== Excerpted data
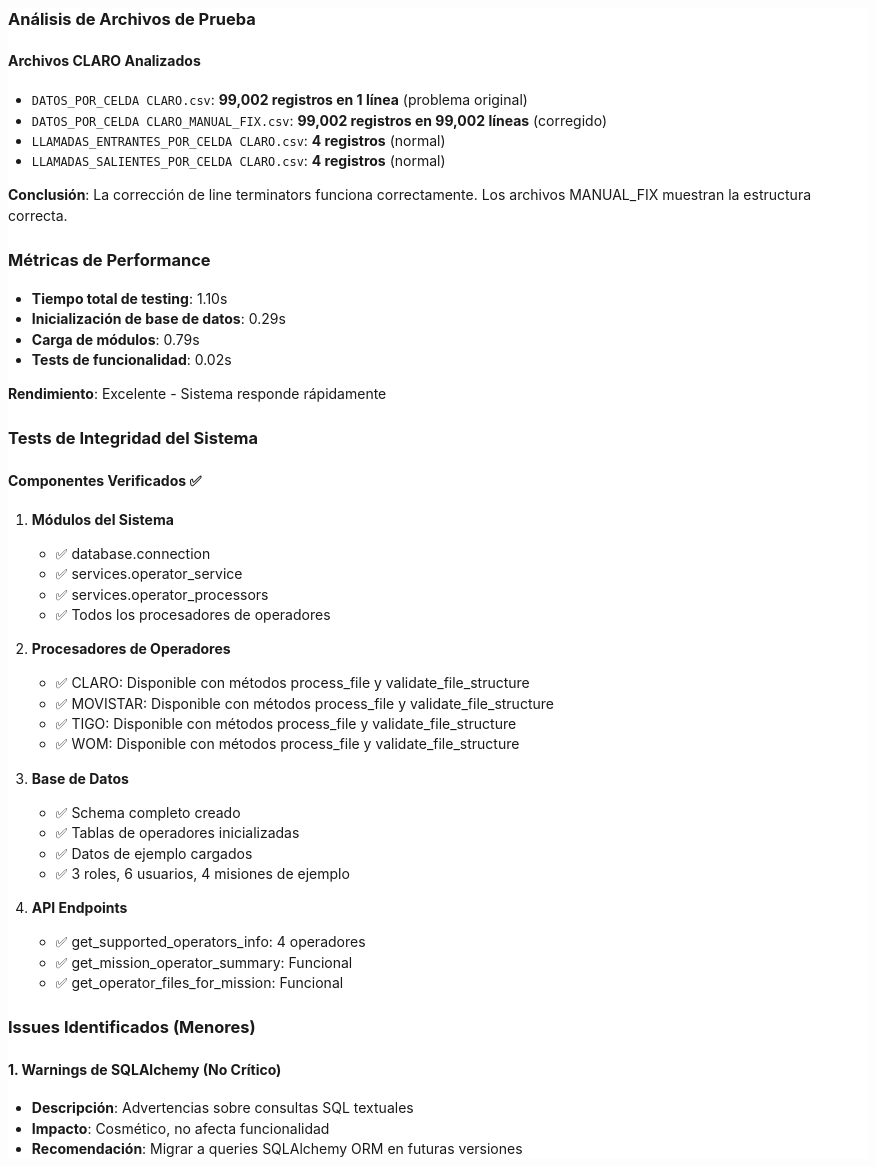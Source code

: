 ### Análisis de Archivos de Prueba

#### Archivos CLARO Analizados
- `DATOS_POR_CELDA CLARO.csv`: **99,002 registros en 1 línea** (problema original)
- `DATOS_POR_CELDA CLARO_MANUAL_FIX.csv`: **99,002 registros en 99,002 líneas** (corregido)
- `LLAMADAS_ENTRANTES_POR_CELDA CLARO.csv`: **4 registros** (normal)
- `LLAMADAS_SALIENTES_POR_CELDA CLARO.csv`: **4 registros** (normal)

**Conclusión**: La corrección de line terminators funciona correctamente. Los archivos MANUAL_FIX muestran la estructura correcta.

### Métricas de Performance

- **Tiempo total de testing**: 1.10s
- **Inicialización de base de datos**: 0.29s
- **Carga de módulos**: 0.79s
- **Tests de funcionalidad**: 0.02s

**Rendimiento**: Excelente - Sistema responde rápidamente

### Tests de Integridad del Sistema

#### Componentes Verificados ✅

1. **Módulos del Sistema**
   - ✅ database.connection
   - ✅ services.operator_service
   - ✅ services.operator_processors
   - ✅ Todos los procesadores de operadores

2. **Procesadores de Operadores**
   - ✅ CLARO: Disponible con métodos process_file y validate_file_structure
   - ✅ MOVISTAR: Disponible con métodos process_file y validate_file_structure
   - ✅ TIGO: Disponible con métodos process_file y validate_file_structure
   - ✅ WOM: Disponible con métodos process_file y validate_file_structure

3. **Base de Datos**
   - ✅ Schema completo creado
   - ✅ Tablas de operadores inicializadas
   - ✅ Datos de ejemplo cargados
   - ✅ 3 roles, 6 usuarios, 4 misiones de ejemplo

4. **API Endpoints**
   - ✅ get_supported_operators_info: 4 operadores
   - ✅ get_mission_operator_summary: Funcional
   - ✅ get_operator_files_for_mission: Funcional

### Issues Identificados (Menores)

#### 1. Warnings de SQLAlchemy (No Crítico)
- **Descripción**: Advertencias sobre consultas SQL textuales
- **Impacto**: Cosmético, no afecta funcionalidad
- **Recomendación**: Migrar a queries SQLAlchemy ORM en futuras versiones
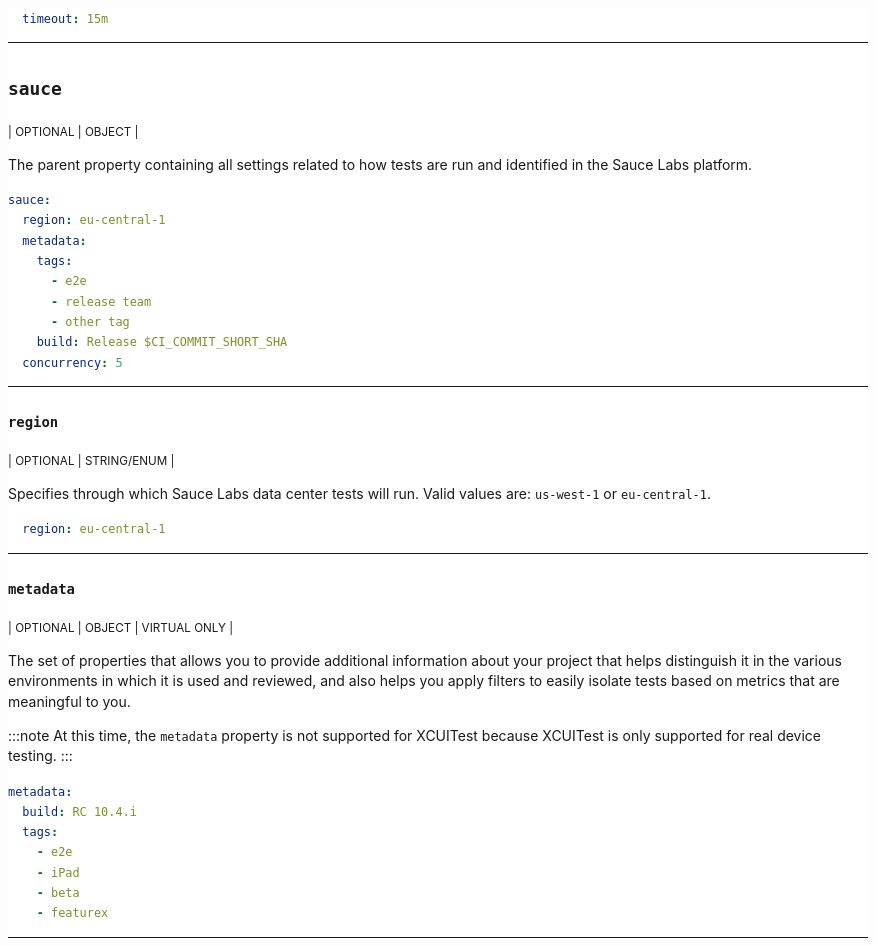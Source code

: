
 ```yaml
  timeout: 15m
```

---

## `sauce`

<p><small>| OPTIONAL | OBJECT |</small></p>

The parent property containing all settings related to how tests are run and identified in the Sauce Labs platform.

```yaml
sauce:
  region: eu-central-1
  metadata:
    tags:
      - e2e
      - release team
      - other tag
    build: Release $CI_COMMIT_SHORT_SHA
  concurrency: 5
```

---

### `region`

<p><small>| OPTIONAL | STRING/ENUM |</small></p>

Specifies through which Sauce Labs data center tests will run. Valid values are: `us-west-1` or `eu-central-1`.

```yaml
  region: eu-central-1
```

---

### `metadata`

<p><small>| OPTIONAL | OBJECT | VIRTUAL ONLY |</small></p>

The set of properties that allows you to provide additional information about your project that helps distinguish it in the various environments in which it is used and reviewed, and also helps you apply filters to easily isolate tests based on metrics that are meaningful to you.

:::note
At this time, the `metadata` property is not supported for XCUITest because XCUITest is only supported for real device testing.
:::

```yaml
metadata:
  build: RC 10.4.i
  tags:
    - e2e
    - iPad
    - beta
    - featurex
```

---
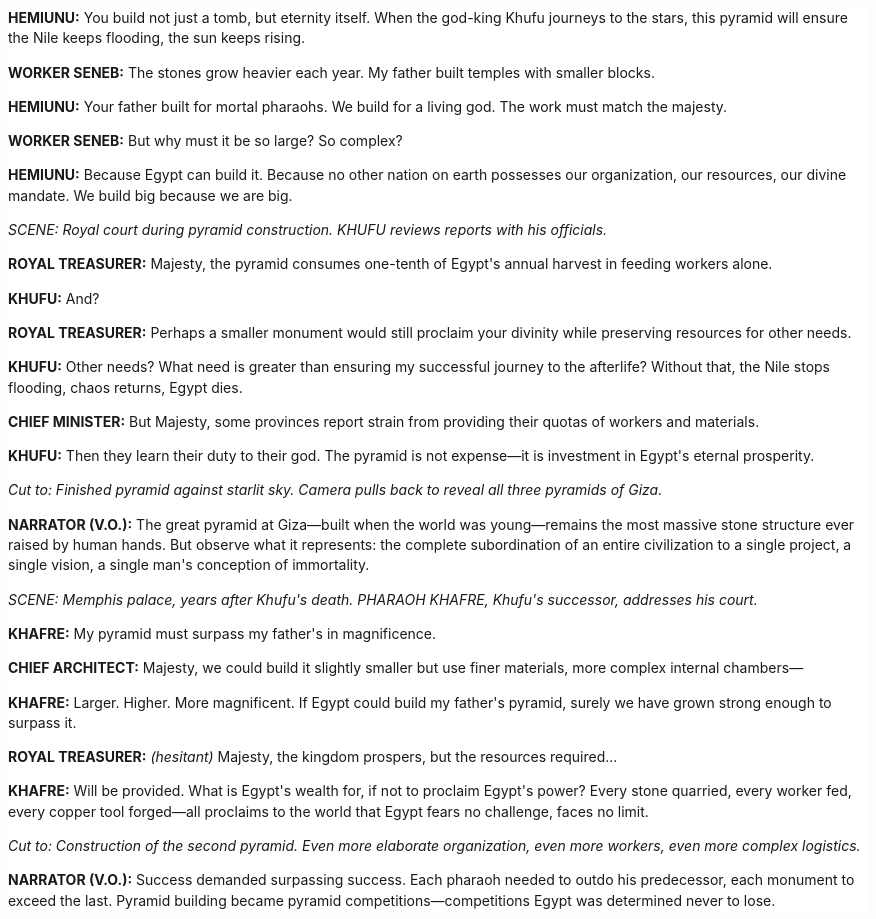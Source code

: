 **HEMIUNU:** You build not just a tomb, but eternity itself. When the god-king Khufu journeys to the stars, this pyramid will ensure the Nile keeps flooding, the sun keeps rising.

**WORKER SENEB:** The stones grow heavier each year. My father built temples with smaller blocks.

**HEMIUNU:** Your father built for mortal pharaohs. We build for a living god. The work must match the majesty.

**WORKER SENEB:** But why must it be so large? So complex?

**HEMIUNU:** Because Egypt can build it. Because no other nation on earth possesses our organization, our resources, our divine mandate. We build big because we are big.

*SCENE: Royal court during pyramid construction. KHUFU reviews reports with his officials.*

**ROYAL TREASURER:** Majesty, the pyramid consumes one-tenth of Egypt's annual harvest in feeding workers alone.

**KHUFU:** And?

**ROYAL TREASURER:** Perhaps a smaller monument would still proclaim your divinity while preserving resources for other needs.

**KHUFU:** Other needs? What need is greater than ensuring my successful journey to the afterlife? Without that, the Nile stops flooding, chaos returns, Egypt dies.

**CHIEF MINISTER:** But Majesty, some provinces report strain from providing their quotas of workers and materials.

**KHUFU:** Then they learn their duty to their god. The pyramid is not expense—it is investment in Egypt's eternal prosperity.

*Cut to: Finished pyramid against starlit sky. Camera pulls back to reveal all three pyramids of Giza.*

**NARRATOR (V.O.):** The great pyramid at Giza—built when the world was young—remains the most massive stone structure ever raised by human hands. But observe what it represents: the complete subordination of an entire civilization to a single project, a single vision, a single man's conception of immortality.

*SCENE: Memphis palace, years after Khufu's death. PHARAOH KHAFRE, Khufu's successor, addresses his court.*

**KHAFRE:** My pyramid must surpass my father's in magnificence.

**CHIEF ARCHITECT:** Majesty, we could build it slightly smaller but use finer materials, more complex internal chambers—

**KHAFRE:** Larger. Higher. More magnificent. If Egypt could build my father's pyramid, surely we have grown strong enough to surpass it.

**ROYAL TREASURER:** *(hesitant)* Majesty, the kingdom prospers, but the resources required...

**KHAFRE:** Will be provided. What is Egypt's wealth for, if not to proclaim Egypt's power? Every stone quarried, every worker fed, every copper tool forged—all proclaims to the world that Egypt fears no challenge, faces no limit.

*Cut to: Construction of the second pyramid. Even more elaborate organization, even more workers, even more complex logistics.*

**NARRATOR (V.O.):** Success demanded surpassing success. Each pharaoh needed to outdo his predecessor, each monument to exceed the last. Pyramid building became pyramid competitions—competitions Egypt was determined never to lose.
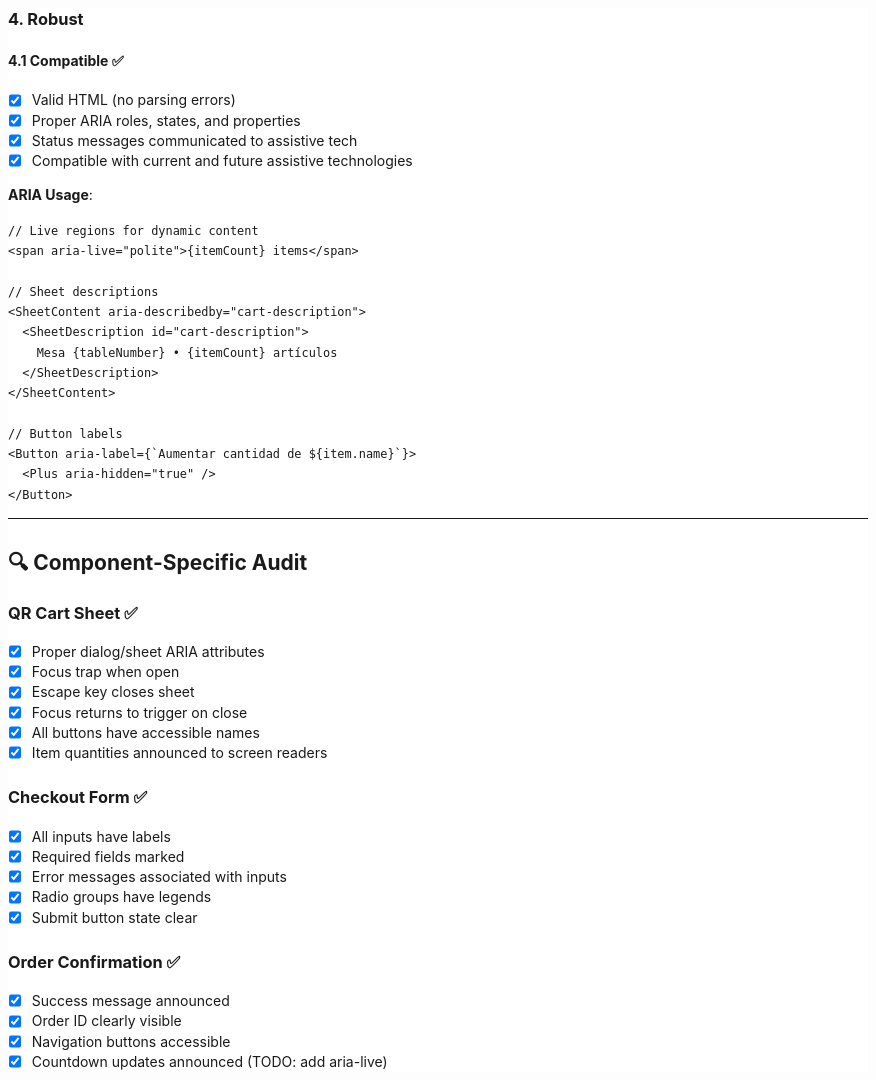 
### 4. Robust

#### 4.1 Compatible ✅
- [x] Valid HTML (no parsing errors)
- [x] Proper ARIA roles, states, and properties
- [x] Status messages communicated to assistive tech
- [x] Compatible with current and future assistive technologies

**ARIA Usage**:
```tsx
// Live regions for dynamic content
<span aria-live="polite">{itemCount} items</span>

// Sheet descriptions
<SheetContent aria-describedby="cart-description">
  <SheetDescription id="cart-description">
    Mesa {tableNumber} • {itemCount} artículos
  </SheetDescription>
</SheetContent>

// Button labels
<Button aria-label={`Aumentar cantidad de ${item.name}`}>
  <Plus aria-hidden="true" />
</Button>
```

---

## 🔍 Component-Specific Audit

### QR Cart Sheet ✅
- [x] Proper dialog/sheet ARIA attributes
- [x] Focus trap when open
- [x] Escape key closes sheet
- [x] Focus returns to trigger on close
- [x] All buttons have accessible names
- [x] Item quantities announced to screen readers

### Checkout Form ✅
- [x] All inputs have labels
- [x] Required fields marked
- [x] Error messages associated with inputs
- [x] Radio groups have legends
- [x] Submit button state clear

### Order Confirmation ✅
- [x] Success message announced
- [x] Order ID clearly visible
- [x] Navigation buttons accessible
- [x] Countdown updates announced (TODO: add aria-live)
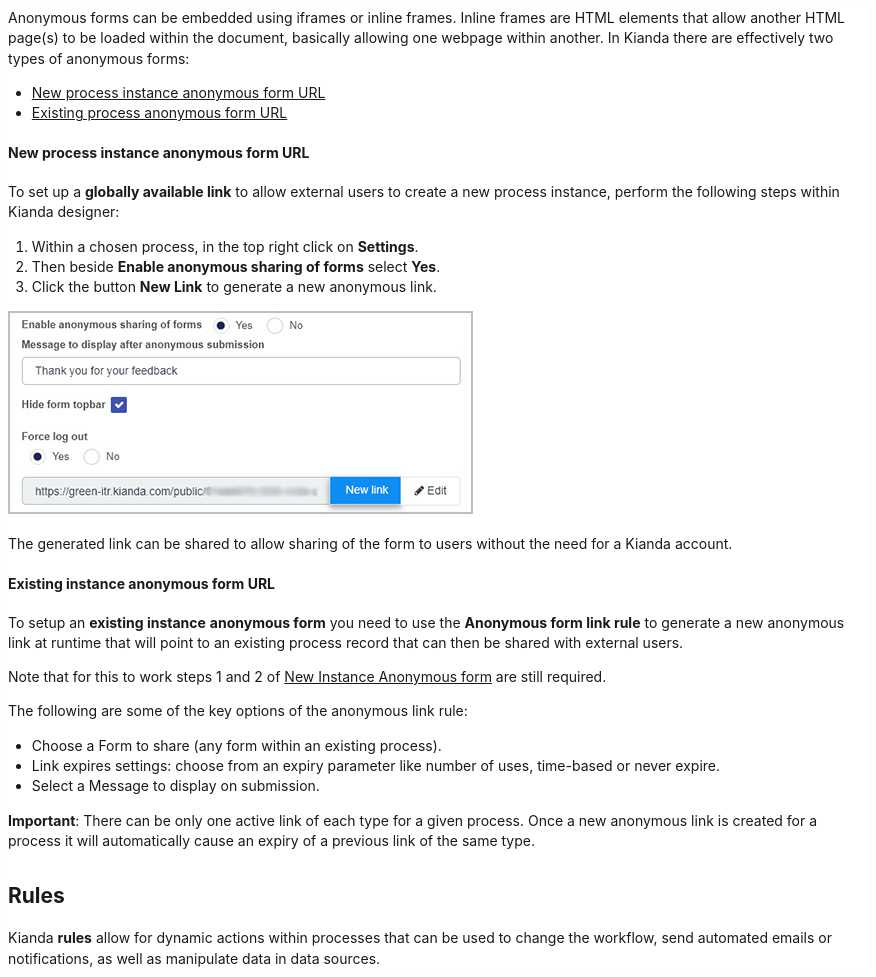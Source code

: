 Anonymous forms can be embedded using iframes or inline frames. Inline frames are HTML elements that allow another HTML page(s) to be loaded within the document, basically allowing one webpage within another. In Kianda there are effectively two types of anonymous forms:

- [New process instance anonymous form URL](#new-process-instance-anonymous-form-url)
- [Existing process anonymous form URL](#existing-instance-anonymous-form-url)

#### New process instance anonymous form URL

To set up a **globally available link** to allow external users to create a new process instance, perform the following steps within Kianda designer:

1. Within a chosen process, in the top right click on **Settings**.
2. Then beside **Enable anonymous sharing of forms** select **Yes**.
3. Click the button **New Link** to generate a new anonymous link.

![Anonymous Form Settings](/images/enable-anonymous-sharing.jpg)

The generated link can be shared to allow sharing of the form to users without the need for a Kianda account.

#### Existing instance anonymous form URL

To setup an **existing instance** **anonymous form** you need to use the **Anonymous form link rule** to generate a new anonymous link at runtime that will point to an existing process record that can then be shared with external users.

Note that for this to work steps 1 and 2 of [New Instance Anonymous form](#new-process-instance-anonymous-form-url) are still required.

The following are some of the key options of the anonymous link rule:

- Choose a Form to share (any form within an existing process).
- Link expires settings: choose from an expiry parameter like number of uses, time-based or never expire.
- Select a Message to display on submission.

**Important**: There can be only one active link of each type for a given process. Once a new anonymous link is created for a process it will automatically cause an expiry of a previous link of the same type.



## Rules
Kianda **rules** allow for dynamic actions within processes that can be used to change the workflow, send automated emails or notifications, as well as manipulate data in data sources.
====
> _Try it_: Restate word for word the entries above, starting at the line with "- **Carga de módulos**: 0.79s" and ending at the line with "- ✅ Todos los procesadores de operadores", inclusive, and no others.

> _Output of the exercise_:
- **Carga de módulos**: 0.79s
- **Tests de funcionalidad**: 0.02s

**Rendimiento**: Excelente - Sistema responde rápidamente

### Tests de Integridad del Sistema

#### Componentes Verificados ✅

1. **Módulos del Sistema**
   - ✅ database.connection
   - ✅ services.operator_service
   - ✅ services.operator_processors
   - ✅ Todos los procesadores de operadores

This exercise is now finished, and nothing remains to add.